• Akio Toyoda confirms that Toyota plans to continue developing combustion engines.
It’s well known, Toyota was an unfashionably late arrival to the EV party. The company is working hard to make up for lost time, but don’t expect it to go all-electric any faster than it has to.
The automaker that sold the most vehicles worldwide in 2023, with 11.2 million units, believes that consumers must have access, in the medium-term, to a plurality of solutions, including electric and combustion-engine ones.
In 2023, Toyota sold 104,018 all-electric vehicles, or 0.9 percent of all vehicles it sold.
Those numbers both explain and reflect the company’s belief that the end of the combustion engine is not just around the corner.

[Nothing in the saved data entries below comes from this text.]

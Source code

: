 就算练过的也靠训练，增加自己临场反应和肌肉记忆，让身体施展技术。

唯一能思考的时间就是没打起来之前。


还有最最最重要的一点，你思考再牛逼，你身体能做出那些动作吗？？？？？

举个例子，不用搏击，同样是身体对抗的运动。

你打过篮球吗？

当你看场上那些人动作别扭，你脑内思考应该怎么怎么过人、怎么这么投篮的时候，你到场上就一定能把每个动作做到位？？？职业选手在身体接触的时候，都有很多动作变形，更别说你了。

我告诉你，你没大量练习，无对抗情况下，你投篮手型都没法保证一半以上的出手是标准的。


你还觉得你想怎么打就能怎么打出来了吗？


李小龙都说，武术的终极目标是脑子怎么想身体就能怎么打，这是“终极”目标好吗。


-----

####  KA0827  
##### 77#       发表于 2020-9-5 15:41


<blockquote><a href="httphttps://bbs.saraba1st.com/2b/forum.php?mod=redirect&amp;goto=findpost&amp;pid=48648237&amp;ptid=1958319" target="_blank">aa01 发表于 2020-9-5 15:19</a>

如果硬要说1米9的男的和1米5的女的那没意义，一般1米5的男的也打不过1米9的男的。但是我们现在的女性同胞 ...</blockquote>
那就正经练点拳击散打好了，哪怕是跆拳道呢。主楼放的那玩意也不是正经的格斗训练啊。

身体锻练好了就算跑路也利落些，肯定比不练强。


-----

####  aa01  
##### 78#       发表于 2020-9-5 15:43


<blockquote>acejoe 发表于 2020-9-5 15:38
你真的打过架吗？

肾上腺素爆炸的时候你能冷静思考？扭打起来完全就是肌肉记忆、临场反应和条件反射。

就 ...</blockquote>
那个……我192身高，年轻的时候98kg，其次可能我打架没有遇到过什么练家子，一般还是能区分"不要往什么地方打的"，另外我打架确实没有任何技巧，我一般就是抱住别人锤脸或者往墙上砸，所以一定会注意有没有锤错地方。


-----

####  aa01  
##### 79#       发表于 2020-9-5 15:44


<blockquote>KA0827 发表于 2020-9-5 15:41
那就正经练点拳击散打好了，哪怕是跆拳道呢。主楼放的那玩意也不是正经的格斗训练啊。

Former Toyota CEO and now president Akio Toyoda recently told company executives and managers that the company intends to launch “a major engine development project.” Recall that at the Tokyo Motor Show earlier this year, he said that the market share of electric vehicles would never exceed 30 percent globally, regardless of technological advances. In other words, Toyota believes that 70 percent of remaining sales will come from vehicles powered by gasoline engines, hybrid powertrains or hydrogen.
This time around, Akio Toyoda also addressed the issue of employment, saying that “If we suddenly shift to BEVs, I’m sure the 5.5 million people in Japan’s auto industry who have spent their lives working on engines will start to question, ‘What was it all for?’ Some of our engine-related suppliers can’t even get banks to lend them money.”
Toyota is certainly swimming against the tide here. Several brands have already announced their decisions to stop developing gasoline-powered vehicles. Even Lexus, Toyota’s luxury brand, has pledged to stop selling combustion-engine vehicles by 2035.
Nothing prevents a manufacturer from reversing a decision, however, as we saw with General Motors and its walk-back regarding plug-in hybrids in North America.
Toyota believes that electric vehicles cannot be the only solution for achieving carbon neutrality. It’s a controversial position, but the company stands by it.
It’s worth repeating that not all markets are at the same point in the electric shift, and that electrification will not happen uniformly and at the same time everywhere on the planet.